■ TASK INSTRUCTIONS ■
Wherever the line with "type ext2 (rw,nodev,relatime,barrier=1,data=writeback)" sits in the listing below, transcribe from it up to and including the line with "6. Cài bộ script", exactly, and leave the remaining lines out.

___

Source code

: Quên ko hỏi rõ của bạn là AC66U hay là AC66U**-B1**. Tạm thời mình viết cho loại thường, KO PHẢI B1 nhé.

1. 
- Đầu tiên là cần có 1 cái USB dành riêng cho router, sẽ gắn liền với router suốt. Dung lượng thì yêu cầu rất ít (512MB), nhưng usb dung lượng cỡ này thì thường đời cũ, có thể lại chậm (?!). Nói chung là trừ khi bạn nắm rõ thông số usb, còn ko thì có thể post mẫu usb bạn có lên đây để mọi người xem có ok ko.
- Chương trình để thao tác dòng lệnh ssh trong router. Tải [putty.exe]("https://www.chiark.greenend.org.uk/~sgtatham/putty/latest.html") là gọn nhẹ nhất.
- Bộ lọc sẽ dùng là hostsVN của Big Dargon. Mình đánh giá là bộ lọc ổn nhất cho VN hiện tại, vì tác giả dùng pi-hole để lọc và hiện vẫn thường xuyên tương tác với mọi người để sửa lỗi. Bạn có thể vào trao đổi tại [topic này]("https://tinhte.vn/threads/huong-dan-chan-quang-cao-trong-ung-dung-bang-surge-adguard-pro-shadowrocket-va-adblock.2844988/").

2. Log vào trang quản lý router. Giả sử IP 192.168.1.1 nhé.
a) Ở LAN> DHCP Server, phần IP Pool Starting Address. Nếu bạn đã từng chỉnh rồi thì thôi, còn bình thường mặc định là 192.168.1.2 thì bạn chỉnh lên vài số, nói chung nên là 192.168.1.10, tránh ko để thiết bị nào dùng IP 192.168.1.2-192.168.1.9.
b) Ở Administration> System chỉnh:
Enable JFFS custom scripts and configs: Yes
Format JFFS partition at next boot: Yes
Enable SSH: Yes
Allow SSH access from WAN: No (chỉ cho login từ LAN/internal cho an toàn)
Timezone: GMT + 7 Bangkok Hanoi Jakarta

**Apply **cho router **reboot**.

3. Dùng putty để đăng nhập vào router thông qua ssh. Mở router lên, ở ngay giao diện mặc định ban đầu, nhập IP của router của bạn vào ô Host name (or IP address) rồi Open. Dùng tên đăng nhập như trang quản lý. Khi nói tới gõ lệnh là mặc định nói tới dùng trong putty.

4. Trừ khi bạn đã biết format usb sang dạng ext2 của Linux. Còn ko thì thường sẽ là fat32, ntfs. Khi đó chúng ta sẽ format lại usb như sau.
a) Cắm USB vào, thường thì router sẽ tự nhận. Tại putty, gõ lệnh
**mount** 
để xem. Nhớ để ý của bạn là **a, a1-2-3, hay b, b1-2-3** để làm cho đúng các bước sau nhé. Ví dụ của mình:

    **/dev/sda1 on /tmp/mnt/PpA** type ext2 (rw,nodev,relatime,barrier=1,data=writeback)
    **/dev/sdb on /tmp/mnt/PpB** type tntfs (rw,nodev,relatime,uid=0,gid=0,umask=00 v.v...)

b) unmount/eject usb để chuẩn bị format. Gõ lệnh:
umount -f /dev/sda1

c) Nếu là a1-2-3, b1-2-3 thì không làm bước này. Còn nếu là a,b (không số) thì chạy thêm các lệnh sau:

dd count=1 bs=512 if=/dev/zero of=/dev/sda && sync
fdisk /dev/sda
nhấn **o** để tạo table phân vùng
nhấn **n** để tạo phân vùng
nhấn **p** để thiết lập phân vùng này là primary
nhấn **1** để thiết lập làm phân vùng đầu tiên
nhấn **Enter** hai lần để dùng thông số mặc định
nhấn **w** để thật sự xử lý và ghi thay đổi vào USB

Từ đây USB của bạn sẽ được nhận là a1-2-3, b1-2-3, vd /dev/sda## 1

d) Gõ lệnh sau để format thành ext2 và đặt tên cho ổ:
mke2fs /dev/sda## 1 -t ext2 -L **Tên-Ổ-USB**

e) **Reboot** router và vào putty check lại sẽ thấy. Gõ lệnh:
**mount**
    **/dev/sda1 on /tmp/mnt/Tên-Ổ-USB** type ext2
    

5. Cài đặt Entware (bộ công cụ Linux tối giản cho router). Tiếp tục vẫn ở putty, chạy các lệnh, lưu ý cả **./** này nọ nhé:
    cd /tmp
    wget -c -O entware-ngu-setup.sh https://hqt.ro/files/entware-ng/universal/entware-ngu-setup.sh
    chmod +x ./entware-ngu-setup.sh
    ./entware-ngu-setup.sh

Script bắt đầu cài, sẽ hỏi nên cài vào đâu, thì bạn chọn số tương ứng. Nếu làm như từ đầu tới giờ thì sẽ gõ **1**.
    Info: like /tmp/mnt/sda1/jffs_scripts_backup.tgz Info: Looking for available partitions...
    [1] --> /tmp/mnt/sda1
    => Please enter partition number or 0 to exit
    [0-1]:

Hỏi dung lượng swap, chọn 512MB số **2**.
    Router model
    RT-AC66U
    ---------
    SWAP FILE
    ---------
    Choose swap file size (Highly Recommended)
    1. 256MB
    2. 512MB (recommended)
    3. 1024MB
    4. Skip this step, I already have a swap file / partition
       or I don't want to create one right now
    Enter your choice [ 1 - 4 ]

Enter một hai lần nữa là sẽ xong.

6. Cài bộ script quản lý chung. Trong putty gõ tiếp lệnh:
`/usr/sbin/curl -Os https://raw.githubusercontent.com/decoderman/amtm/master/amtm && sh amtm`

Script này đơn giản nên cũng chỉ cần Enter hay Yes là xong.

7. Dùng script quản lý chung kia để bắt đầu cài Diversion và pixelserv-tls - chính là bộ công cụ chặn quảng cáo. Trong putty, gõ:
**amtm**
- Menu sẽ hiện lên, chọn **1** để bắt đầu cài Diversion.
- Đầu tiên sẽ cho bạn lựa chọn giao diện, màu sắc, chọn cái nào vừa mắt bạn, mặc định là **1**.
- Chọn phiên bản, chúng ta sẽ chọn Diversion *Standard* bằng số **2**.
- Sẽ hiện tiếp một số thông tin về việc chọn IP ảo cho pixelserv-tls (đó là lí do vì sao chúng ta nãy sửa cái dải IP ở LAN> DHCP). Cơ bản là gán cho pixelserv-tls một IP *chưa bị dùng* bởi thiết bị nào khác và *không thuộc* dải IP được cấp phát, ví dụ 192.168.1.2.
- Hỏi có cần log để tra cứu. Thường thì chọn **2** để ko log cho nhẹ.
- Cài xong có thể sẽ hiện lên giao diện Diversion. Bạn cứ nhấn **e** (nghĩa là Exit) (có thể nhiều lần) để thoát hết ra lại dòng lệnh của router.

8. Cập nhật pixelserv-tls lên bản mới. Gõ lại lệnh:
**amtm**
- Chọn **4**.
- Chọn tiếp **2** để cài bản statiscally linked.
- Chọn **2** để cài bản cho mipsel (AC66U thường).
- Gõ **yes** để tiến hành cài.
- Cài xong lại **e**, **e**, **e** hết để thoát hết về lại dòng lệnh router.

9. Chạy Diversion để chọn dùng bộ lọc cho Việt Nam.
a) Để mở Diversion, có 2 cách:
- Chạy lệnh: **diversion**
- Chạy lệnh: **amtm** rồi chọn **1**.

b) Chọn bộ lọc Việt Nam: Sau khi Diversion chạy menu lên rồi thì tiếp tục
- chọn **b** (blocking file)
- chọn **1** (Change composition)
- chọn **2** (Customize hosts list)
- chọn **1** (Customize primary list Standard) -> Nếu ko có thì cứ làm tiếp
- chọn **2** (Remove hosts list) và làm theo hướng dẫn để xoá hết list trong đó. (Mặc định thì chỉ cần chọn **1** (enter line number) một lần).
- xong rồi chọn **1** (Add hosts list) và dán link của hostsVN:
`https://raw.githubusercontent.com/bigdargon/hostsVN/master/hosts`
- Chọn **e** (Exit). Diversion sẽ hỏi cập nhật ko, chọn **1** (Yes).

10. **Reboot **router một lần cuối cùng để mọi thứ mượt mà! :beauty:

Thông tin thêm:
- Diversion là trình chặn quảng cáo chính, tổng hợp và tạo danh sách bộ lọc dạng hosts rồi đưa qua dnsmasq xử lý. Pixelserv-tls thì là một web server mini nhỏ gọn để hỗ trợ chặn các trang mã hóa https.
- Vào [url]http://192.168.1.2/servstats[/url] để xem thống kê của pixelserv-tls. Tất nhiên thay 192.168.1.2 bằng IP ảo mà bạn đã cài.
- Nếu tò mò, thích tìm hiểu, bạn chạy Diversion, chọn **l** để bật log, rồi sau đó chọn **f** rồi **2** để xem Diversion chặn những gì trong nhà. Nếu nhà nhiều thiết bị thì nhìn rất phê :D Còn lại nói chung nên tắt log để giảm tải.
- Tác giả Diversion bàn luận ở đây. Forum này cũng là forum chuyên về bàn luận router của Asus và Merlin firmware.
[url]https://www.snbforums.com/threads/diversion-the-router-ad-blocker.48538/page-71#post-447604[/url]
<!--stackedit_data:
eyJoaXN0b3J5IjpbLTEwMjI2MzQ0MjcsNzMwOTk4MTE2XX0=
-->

___

■ SOLVED PROBLEM ■
    **/dev/sda1 on /tmp/mnt/PpA** type ext2 (rw,nodev,relatime,barrier=1,data=writeback)
    **/dev/sdb on /tmp/mnt/PpB** type tntfs (rw,nodev,relatime,uid=0,gid=0,umask=00 v.v...)

b) unmount/eject usb để chuẩn bị format. Gõ lệnh:
umount -f /dev/sda1

c) Nếu là a1-2-3, b1-2-3 thì không làm bước này. Còn nếu là a,b (không số) thì chạy thêm các lệnh sau:

dd count=1 bs=512 if=/dev/zero of=/dev/sda && sync
fdisk /dev/sda
nhấn **o** để tạo table phân vùng
nhấn **n** để tạo phân vùng
nhấn **p** để thiết lập phân vùng này là primary
nhấn **1** để thiết lập làm phân vùng đầu tiên
nhấn **Enter** hai lần để dùng thông số mặc định
nhấn **w** để thật sự xử lý và ghi thay đổi vào USB

Từ đây USB của bạn sẽ được nhận là a1-2-3, b1-2-3, vd /dev/sda## 1

d) Gõ lệnh sau để format thành ext2 và đặt tên cho ổ:
mke2fs /dev/sda## 1 -t ext2 -L **Tên-Ổ-USB**

e) **Reboot** router và vào putty check lại sẽ thấy. Gõ lệnh:
**mount**
    **/dev/sda1 on /tmp/mnt/Tên-Ổ-USB** type ext2
    

5. Cài đặt Entware (bộ công cụ Linux tối giản cho router). Tiếp tục vẫn ở putty, chạy các lệnh, lưu ý cả **./** này nọ nhé:
    cd /tmp
    wget -c -O entware-ngu-setup.sh https://hqt.ro/files/entware-ng/universal/entware-ngu-setup.sh
    chmod +x ./entware-ngu-setup.sh
    ./entware-ngu-setup.sh

Script bắt đầu cài, sẽ hỏi nên cài vào đâu, thì bạn chọn số tương ứng. Nếu làm như từ đầu tới giờ thì sẽ gõ **1**.
    Info: like /tmp/mnt/sda1/jffs_scripts_backup.tgz Info: Looking for available partitions...
    [1] --> /tmp/mnt/sda1
    => Please enter partition number or 0 to exit
    [0-1]:

Hỏi dung lượng swap, chọn 512MB số **2**.
    Router model
    RT-AC66U
    ---------
    SWAP FILE
    ---------
    Choose swap file size (Highly Recommended)
    1. 256MB
    2. 512MB (recommended)
    3. 1024MB
    4. Skip this step, I already have a swap file / partition
       or I don't want to create one right now
    Enter your choice [ 1 - 4 ]

Enter một hai lần nữa là sẽ xong.

6. Cài bộ script quản lý chung. Trong putty gõ tiếp lệnh:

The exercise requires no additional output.